Fundamental assumptions The fundamental assumptions underpinning our society appear to be undermining us. Self-interest has replaced co-operation and indeed it would appear that leadership is placed in the hands of media experts, shock jocks, economists and pundits of all colours. The airwaves are full of the chattering classes promoting fear, scarcity and self-interest to get people to accept what they say is the inevitable and be thankful that those who have work, are employed. This philosophy is not serving us well and has not produced any innovative thinking. We are trudging through crises by making decisions that will only end up making us all the more worse off. The crisis management approach based on the notion that only a special elite have the capacity to solve our problems, that people work best when controlled and regulated and that a healthy economy makes a healthy society is patently failing us. We have lost the old ideas of co-operation (meitheall in the Irish) and replaced it with a selfish individualism that has not benefitted us at all.

Winter Issue | page 28

If we are to emerge from the present crisis I believe we have to start the recovery by looking at ourselves. Have we been well served by individualism? Is there an alternative to the deadening hand that passes for leadership today? The question arises: Is there an alternative to the present way of managing our affairs? It is difficult to contemplate change when faced with the stresses and strains of modern life. While we may understand that our present beliefs and values have not served us well, it is not easy to imagine change.
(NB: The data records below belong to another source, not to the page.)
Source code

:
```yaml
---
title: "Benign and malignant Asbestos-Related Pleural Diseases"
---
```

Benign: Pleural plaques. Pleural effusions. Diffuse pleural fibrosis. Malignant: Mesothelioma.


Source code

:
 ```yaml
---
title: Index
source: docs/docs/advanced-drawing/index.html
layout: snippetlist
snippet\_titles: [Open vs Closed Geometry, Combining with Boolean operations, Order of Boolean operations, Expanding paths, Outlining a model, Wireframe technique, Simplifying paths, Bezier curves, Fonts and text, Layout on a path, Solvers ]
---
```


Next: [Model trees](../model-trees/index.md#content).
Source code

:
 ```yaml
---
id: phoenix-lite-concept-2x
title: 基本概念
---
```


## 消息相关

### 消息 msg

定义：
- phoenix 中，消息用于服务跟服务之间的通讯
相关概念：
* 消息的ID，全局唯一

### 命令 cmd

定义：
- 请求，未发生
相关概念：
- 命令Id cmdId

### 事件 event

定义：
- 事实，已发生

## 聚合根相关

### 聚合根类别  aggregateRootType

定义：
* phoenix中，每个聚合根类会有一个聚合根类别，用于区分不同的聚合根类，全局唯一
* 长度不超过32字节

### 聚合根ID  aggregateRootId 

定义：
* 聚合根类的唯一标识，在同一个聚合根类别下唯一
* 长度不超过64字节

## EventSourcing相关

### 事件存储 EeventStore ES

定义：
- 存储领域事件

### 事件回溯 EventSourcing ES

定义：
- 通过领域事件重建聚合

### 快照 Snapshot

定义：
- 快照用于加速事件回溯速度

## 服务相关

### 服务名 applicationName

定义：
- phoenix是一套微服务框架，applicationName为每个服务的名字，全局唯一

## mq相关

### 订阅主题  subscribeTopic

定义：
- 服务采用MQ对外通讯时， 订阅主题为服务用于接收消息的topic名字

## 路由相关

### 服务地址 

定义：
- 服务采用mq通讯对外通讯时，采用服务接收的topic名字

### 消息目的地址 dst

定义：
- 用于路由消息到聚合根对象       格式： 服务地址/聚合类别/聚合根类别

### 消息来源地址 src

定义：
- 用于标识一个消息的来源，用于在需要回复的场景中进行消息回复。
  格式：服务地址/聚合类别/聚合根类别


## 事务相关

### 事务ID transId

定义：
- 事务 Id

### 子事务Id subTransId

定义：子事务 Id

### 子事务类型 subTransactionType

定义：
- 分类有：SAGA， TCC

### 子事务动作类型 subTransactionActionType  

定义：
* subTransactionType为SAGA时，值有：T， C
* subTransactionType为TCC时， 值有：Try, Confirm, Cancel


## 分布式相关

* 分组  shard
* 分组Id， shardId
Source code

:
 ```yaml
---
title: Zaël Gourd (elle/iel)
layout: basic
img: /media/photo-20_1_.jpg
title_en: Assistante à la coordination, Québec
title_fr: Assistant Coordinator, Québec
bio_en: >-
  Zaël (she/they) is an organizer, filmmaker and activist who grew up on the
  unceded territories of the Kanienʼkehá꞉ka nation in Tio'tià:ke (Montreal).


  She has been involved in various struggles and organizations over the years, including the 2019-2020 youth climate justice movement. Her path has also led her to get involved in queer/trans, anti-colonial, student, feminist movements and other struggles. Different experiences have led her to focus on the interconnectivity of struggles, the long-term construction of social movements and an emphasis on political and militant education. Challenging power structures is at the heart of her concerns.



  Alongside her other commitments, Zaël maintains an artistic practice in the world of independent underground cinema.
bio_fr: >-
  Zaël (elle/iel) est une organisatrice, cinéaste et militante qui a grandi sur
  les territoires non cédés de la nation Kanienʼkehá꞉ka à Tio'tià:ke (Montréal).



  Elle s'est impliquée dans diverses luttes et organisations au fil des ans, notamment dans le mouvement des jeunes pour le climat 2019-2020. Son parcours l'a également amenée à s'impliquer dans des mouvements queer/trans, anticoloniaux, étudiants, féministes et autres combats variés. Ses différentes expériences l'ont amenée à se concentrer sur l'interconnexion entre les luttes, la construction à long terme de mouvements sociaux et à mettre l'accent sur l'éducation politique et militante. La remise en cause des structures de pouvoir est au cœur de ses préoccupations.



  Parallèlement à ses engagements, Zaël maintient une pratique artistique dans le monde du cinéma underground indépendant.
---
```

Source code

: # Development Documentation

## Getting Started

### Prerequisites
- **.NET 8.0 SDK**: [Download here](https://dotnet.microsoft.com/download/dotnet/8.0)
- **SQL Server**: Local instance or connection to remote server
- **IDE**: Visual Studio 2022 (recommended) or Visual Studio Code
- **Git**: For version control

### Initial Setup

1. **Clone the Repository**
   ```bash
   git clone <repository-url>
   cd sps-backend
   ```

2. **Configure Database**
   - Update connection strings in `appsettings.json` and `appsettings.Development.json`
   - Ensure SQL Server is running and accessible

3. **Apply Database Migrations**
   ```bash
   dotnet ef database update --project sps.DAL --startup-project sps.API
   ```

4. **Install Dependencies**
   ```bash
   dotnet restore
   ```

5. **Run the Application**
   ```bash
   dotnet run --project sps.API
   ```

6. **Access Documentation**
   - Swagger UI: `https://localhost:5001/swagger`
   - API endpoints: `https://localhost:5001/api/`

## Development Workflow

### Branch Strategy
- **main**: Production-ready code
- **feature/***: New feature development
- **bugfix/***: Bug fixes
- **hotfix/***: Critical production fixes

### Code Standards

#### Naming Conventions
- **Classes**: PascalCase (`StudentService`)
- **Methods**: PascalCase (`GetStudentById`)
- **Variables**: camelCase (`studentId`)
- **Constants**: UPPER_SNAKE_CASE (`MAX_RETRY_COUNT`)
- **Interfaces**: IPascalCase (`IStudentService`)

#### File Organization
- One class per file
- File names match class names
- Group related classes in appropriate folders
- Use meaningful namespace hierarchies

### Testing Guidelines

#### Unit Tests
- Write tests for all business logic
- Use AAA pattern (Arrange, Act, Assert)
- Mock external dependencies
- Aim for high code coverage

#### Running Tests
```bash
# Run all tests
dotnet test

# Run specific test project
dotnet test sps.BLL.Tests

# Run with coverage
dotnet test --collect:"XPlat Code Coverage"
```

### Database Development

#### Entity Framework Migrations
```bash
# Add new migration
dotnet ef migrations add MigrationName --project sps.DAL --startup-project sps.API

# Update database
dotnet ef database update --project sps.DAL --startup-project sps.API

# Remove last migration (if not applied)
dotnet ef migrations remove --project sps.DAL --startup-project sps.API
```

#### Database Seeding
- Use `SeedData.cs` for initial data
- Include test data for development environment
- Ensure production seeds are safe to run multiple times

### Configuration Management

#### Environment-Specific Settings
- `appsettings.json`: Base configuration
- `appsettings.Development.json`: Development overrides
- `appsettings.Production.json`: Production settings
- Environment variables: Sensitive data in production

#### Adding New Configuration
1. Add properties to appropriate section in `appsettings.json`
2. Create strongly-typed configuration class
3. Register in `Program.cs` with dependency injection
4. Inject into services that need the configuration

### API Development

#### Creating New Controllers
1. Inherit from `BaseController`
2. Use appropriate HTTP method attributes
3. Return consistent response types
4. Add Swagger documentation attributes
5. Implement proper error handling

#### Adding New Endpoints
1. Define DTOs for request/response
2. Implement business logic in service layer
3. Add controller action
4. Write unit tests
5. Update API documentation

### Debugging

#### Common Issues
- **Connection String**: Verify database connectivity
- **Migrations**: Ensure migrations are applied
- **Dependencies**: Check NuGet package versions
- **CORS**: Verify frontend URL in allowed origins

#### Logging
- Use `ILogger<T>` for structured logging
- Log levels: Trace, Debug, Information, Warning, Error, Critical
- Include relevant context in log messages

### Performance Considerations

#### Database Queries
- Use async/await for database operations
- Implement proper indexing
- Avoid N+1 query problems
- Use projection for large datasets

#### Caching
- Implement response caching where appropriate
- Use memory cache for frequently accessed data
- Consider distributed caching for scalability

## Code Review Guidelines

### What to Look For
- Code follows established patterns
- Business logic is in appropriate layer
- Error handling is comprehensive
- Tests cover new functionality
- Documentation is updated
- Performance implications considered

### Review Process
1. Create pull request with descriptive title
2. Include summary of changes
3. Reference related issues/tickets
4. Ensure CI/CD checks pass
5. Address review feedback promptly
Romantic ramblings While any contemplation of an alternative view can easily be dismissed as the romantic ramblings of Utopians, it resonates in our own constitution in its desire to treat all the children of the nation equally. Compare this aspiration where, presently, the prevailing beliefs have it that only those with material comfort are capable of leading and being creative. The human story tells us that there is a better way. Unfortunately, the story is dulled by the pessimism of the present. It is evident to me that the time has come to terminate the old republic and build a new one. This will not be achieved by tinkering around the edges – that is the way we have dealt with messes in the past and it only brings disrepute on all who do it. It undermines confidence in political systems that are supposed to serve us. It creates economies that make humans subservient and generates great inequalities. Dismantling the republic calls for a kind of leadership that believes in the collective strength of the group to solve problems, that things can improve when we work together on things we cherish. We may have lost the economic freedom to choose but we have not lost our voice. If we are to emerge from this crisis in a better state, we need to focus on how we can grow together. Our values must be human values. Science fiction writers of the past may have turned out to be science fact writers when we consider that we have placed men on the moon, constructed space stations and the like. Imaginings have become reality. It may well be that if we forget how to empathise and look out only for ourselves, the present crisis in the world economy will devour us all. Now more than ever is the time to remember the quotation: “the day we stop fighting for each other, we stop being humans.”